# Creating new 'Smells'



## lovefish (Apr 12, 2013)

Hi there,

I am thinking about creating some new fragrances for my soaps using the essential oils I already have in the cupboard as I can't really afford to buy any new ones at the moment!

They are:

Eucaplyptus / Grapefruit (white) / Ginger / Lavender / Lemon / Lemongrass / Lime / Litsea Cubeba / Niaouli / Orange (sweet) / Patchouli / Peppermint / Rosemary / Tangerine / Tea Tree 

Firstly I want to create a rainforsty one, so I thought I could make it citrusy using the Grapefruit/ Orange/Lemon/Lime/Tangerine/Litsea as all these fruits derived from the rainforst (maybe not the Litsea?!). What percentages do you think are best. I know the grapefruit never seems to 'stick' so well.

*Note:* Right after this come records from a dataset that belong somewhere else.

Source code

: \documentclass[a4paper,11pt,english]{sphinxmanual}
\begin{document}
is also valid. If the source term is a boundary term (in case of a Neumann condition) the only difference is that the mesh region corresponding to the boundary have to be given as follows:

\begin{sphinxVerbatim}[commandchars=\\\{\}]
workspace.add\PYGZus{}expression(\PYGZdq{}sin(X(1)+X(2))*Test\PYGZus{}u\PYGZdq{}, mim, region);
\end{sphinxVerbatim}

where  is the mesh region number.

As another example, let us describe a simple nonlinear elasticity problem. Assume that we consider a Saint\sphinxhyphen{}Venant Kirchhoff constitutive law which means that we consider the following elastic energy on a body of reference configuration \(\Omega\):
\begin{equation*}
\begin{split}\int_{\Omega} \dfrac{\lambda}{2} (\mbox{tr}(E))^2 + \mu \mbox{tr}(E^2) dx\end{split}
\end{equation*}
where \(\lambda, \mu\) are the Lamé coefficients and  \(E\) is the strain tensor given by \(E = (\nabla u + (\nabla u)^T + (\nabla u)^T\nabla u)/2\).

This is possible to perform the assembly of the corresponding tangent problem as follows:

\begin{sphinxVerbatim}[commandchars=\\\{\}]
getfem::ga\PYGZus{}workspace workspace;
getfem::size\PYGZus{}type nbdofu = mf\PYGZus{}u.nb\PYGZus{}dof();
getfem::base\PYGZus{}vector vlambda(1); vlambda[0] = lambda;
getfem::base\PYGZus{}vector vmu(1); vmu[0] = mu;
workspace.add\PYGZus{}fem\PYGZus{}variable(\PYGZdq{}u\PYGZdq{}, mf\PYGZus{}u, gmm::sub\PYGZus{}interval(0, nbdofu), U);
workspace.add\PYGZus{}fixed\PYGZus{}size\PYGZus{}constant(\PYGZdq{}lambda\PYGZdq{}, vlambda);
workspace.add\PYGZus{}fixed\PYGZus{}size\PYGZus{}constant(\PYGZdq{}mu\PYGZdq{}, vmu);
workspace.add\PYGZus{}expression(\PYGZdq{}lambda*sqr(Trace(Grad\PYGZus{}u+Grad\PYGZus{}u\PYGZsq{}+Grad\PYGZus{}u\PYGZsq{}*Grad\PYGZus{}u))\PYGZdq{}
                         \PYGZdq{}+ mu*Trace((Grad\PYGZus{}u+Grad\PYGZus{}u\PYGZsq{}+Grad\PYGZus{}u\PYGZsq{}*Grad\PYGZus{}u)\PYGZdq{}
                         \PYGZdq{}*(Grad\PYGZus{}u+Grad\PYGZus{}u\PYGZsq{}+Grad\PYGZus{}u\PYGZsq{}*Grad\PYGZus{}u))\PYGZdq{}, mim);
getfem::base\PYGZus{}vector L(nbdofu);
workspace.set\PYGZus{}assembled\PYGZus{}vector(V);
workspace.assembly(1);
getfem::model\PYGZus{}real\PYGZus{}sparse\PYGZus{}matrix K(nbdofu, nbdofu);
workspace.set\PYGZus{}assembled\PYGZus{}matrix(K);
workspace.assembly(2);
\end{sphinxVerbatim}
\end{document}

Then I really want to make one that's for a farmer friend. I was going to make it with basil and lemongrass which smells really grassy, but i really need to use up what I currently have. So need to create something else!

I also wanted to create another two 'outdoorsey' ones. One for friend who likes hiking and for a friend who likes horse riding. I was thinking maybe Lavender & Clove for one of them, do you think that would be nice?!

I have a friend who's a chef/cook and I was thinking what combination of smells would work for him. I wonder if it's worth making it a bit disinfectanty or not?

Finally, would a grapefruit and lime combination also need some litsea in it to help it 'stick' or would the lime do that in itself? I imagine the lime could be more over powering than the grapefruit so I would probably only need a drop?

Anyway before I start it would be good to have some some guidance to help cut out too much wastage (and faffing around!) when I know there are lot of people who know a lot more about 'smells' than me! :smile:

Thanks for your help!

Lisa


----------



## lovefish (Apr 12, 2013)

Actually playing around with the scents. I am thinking for the chef friend....Lemon & Peppermint? I'm smelling it now, the peppermint seems alot stronger than the lemon. I guess I will need to be a bit more generous with the Lemon or should I put some litsea in it too or will it take over?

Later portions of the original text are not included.